Moto2 kembali lebih keras dari yang diharapkan
Dalam lima pertandingan dengan Petronas di Moto2, Folger belum mencetak poin, dengan hasil terbaiknya adalah sepasang urutan ke-17 di Assen dan Sachsenring.

Dengan Pawi masih di sela-sela, perjalanan Folger akan diambil oleh pembalap tes Aprilia MotoGP Bradley Smith untuk putaran berikutnya di Silverstone.

“Aku tahu itu tidak mudah, tetapi aku tidak berpikir itu akan sangat sulit bagiku,” aku Folger. “Itu adalah kemunduran bagi saya untuk memulai.

“Ini adalah pengalaman yang kurang saya miliki karena saya sudah terlalu lama tidak membalap.

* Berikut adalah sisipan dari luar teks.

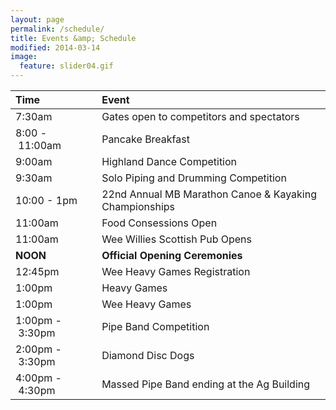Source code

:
 ```yaml
---
layout: page
permalink: /schedule/
title: Events &amp; Schedule
modified: 2014-03-14
image:
  feature: slider04.gif
---
```


| Time | Event |
|:----------|:--------|
| 7:30am | Gates open to competitors and spectators |
| 8:00&nbsp;-&nbsp;11:00am | Pancake Breakfast |
| 9:00am | Highland Dance Competition |
| 9:30am | Solo Piping and Drumming Competition |
| 10:00&nbsp;-&nbsp;1pm | 22nd Annual MB Marathon Canoe & Kayaking Championships |
| 11:00am | Food Consessions Open |
| 11:00am | Wee Willies Scottish Pub Opens |
| **NOON** | **Official Opening Ceremonies** |
| 12:45pm | Wee Heavy Games Registration |
| 1:00pm | Heavy Games |
| 1:00pm | Wee Heavy Games |
| 1:00pm&nbsp;-&nbsp;3:30pm&nbsp;&nbsp; | Pipe Band Competition |
| 2:00pm&nbsp;-&nbsp;3:30pm | Diamond Disc Dogs |
| 4:00pm&nbsp;-&nbsp;4:30pm | Massed Pipe Band ending at the Ag Building |
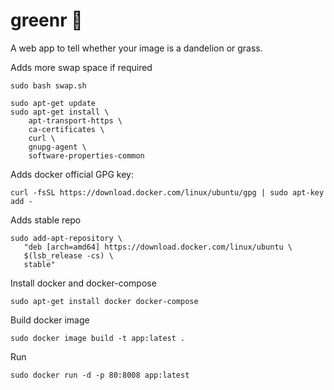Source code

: # greenr 🍃
A web app to tell whether your image is a dandelion or grass.

Adds more swap space if required
```
sudo bash swap.sh
```

```
sudo apt-get update
sudo apt-get install \
    apt-transport-https \
    ca-certificates \
    curl \
    gnupg-agent \
    software-properties-common
```
Adds docker official GPG key:
```
curl -fsSL https://download.docker.com/linux/ubuntu/gpg | sudo apt-key add -
```
Adds stable repo
```
sudo add-apt-repository \
   "deb [arch=amd64] https://download.docker.com/linux/ubuntu \
   $(lsb_release -cs) \
   stable"
```
Install docker and docker-compose
```
sudo apt-get install docker docker-compose
```
Build docker image
```
sudo docker image build -t app:latest .
```
Run 
```
sudo docker run -d -p 80:8008 app:latest
```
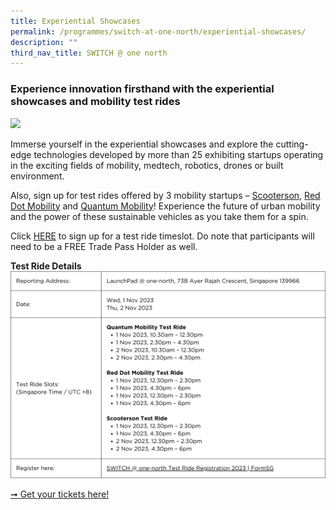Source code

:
 ```yaml
---
title: Experiential Showcases
permalink: /programmes/switch-at-one-north/experiential-showcases/
description: ""
third_nav_title: SWITCH @ one north
---
```

### **Experience innovation firsthand with the experiential showcases and mobility test rides**

**![](https://lh4.googleusercontent.com/h1AWBmmSLbxtIXsfjsaeKQ7BmO5iaJxyzWAVaeLzIt5NiNiwH42xQmvB5hpF_4QkZJn4e7x4vijjkBuix93UwcnGtxYXL_E3VceDG8RvpOwx7O_mNznJ3QVBDlp_bc1QYAFyBVK97ZTi-DM556QJjw)**


Immerse yourself in the experiential showcases and explore the cutting-edge technologies developed by more than 25 exhibiting startups operating in the exciting fields of mobility, medtech, robotics, drones or built environment.

Also, sign up for test rides offered by 3 mobility startups – [Scooterson](https://scooterson.com/), [Red Dot Mobility](https://reddotmobility.com/) and [Quantum Mobility](https://www.quantum-ev.co/)! Experience the future of urban mobility and the power of these sustainable vehicles as you take them for a spin. 

Click [HERE](https://form.gov.sg/6524fbda6b6c180012d60019) to sign up for a test ride timeslot. Do note that participants will need to be a FREE Trade Pass Holder as well.

**Test Ride Details**
[![](/images/experiential%20showcase.png)](https://form.gov.sg/6524fbda6b6c180012d60019)

[➞ Get your tickets here!](https://www.switchsg.org/register)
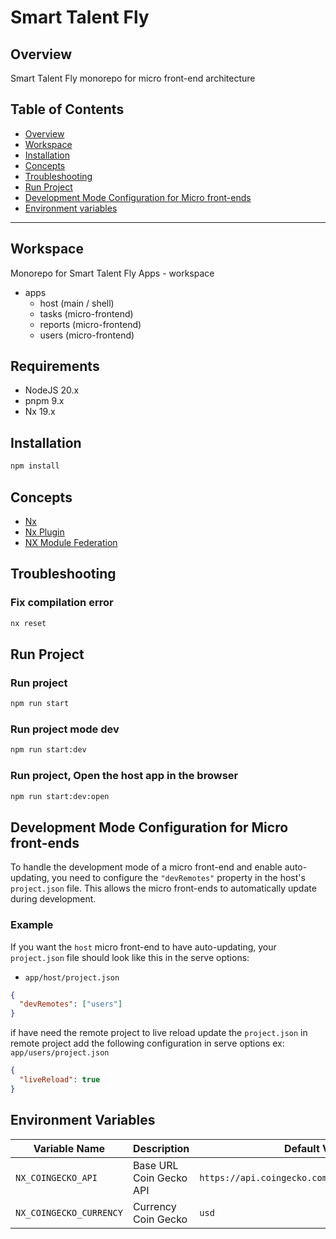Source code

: # Smart Talent Fly

## Overview

Smart Talent Fly monorepo for micro front-end architecture

## Table of Contents

- [Overview](#overview)
- [Workspace](#workspace)
- [Installation](#installation)
- [Concepts](#concepts)
- [Troubleshooting](#troubleshooting)
- [Run Project](#run-project)
- [Development Mode Configuration for Micro front-ends](#development-mode-configuration-for-microfrontends)
- [Environment variables](#environment-variables)

---

## Workspace

Monorepo for Smart Talent Fly Apps - workspace

- apps
  - host (main / shell)
  - tasks (micro-frontend)
  - reports (micro-frontend)
  - users (micro-frontend)

## Requirements

- NodeJS 20.x
- pnpm 9.x
- Nx 19.x

## Installation

```bash
npm install
```

## Concepts

- [Nx](https://nx.dev/)
- [Nx Plugin](https://nx.dev/nx-plugin)
- [NX Module Federation](https://nx.dev/concepts/module-federation/module-federation-and-nx)

## Troubleshooting

### Fix compilation error

```bash
nx reset
```

## Run Project

### Run project

```bash
npm run start
```

### Run project mode dev

```bash
npm run start:dev
```

### Run project, Open the host app in the browser

```bash
npm run start:dev:open
```

## Development Mode Configuration for Micro front-ends

To handle the development mode of a micro front-end and enable auto-updating, you need to configure the `"devRemotes"` property in the host's `project.json` file. This allows the micro front-ends to automatically update during development.

### Example

If you want the `host` micro front-end to have auto-updating, your `project.json` file should look like this in the serve options:

- `app/host/project.json`

```json
{
  "devRemotes": ["users"]
}
```

if have need the remote project to live reload update the `project.json` in remote project add the following configuration in serve options
ex: `app/users/project.json`

```json
{
  "liveReload": true
}
```

## Environment Variables

| Variable Name              | Description              | Default Value                                    | Required |
| -------------------------- | ------------------------ | ------------------------------------------------ | -------- |
| `NX_COINGECKO_API`         | Base URL Coin Gecko API  | `https://api.coingecko.com/api/v3/coins/markets` | Yes      |
| `NX_COINGECKO_CURRENCY`    | Currency Coin Gecko      |  `usd`                                           | Yes      |
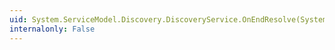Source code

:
 ```yaml
---
uid: System.ServiceModel.Discovery.DiscoveryService.OnEndResolve(System.IAsyncResult)
internalonly: False
---
```

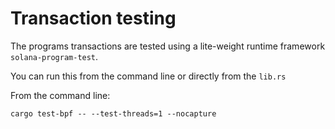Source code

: # Transaction testing

The programs transactions are tested using a lite-weight runtime framework `solana-program-test`.

You can run this from the command line or directly from the `lib.rs`

From the command line:
```
cargo test-bpf -- --test-threads=1 --nocapture
```
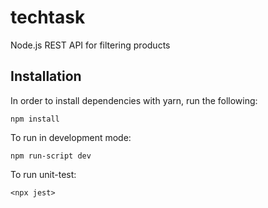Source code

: # techtask
Node.js REST API for filtering products

## Installation

In order to install dependencies with yarn, run the following:

```
npm install
```

To run in development mode:

```
npm run-script dev
```

To run unit-test:

```
<npx jest>
```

Saya harus mempelajari mode balapan lagi karena kecepatannya sudah ada, dari tengah balapan hingga akhir balapan. Jika saya melakukan lebih banyak ras, itu akan kembali sedikit demi sedikit. ”

Folger juga mengakui bahwa dia bukan pilihan utama pakaian Petronas untuk naik Moto2 pada 2020, dengan pakaian Malaysia itu diyakini dekat dengan mengontrak saudara tiri Valentino Rossi, Luca Marini, yang saat ini membalap untuk tim VR46.

Hafizh Syahrin, yang kehilangan perjalanan Tech 3 KTM di MotoGP, adalah kandidat lain untuk apa yang kemungkinan akan menjadi upaya dua sepeda diperluas musim depan.

“Akan logis untuk bernegosiasi dengan Petronas dan kami sudah melakukan itu,” kata Folger. “Bagaimanapun balapan itu tidak membuatnya lebih mudah, tentu saja.

“Aku jujur ​​bahwa aku bukan pilihan pertama. Aku punya beberapa tawaran, tetapi pertama-tama aku harus menunggu sampai para pembalap top menemukan tempat mereka dan kemudian giliranku.”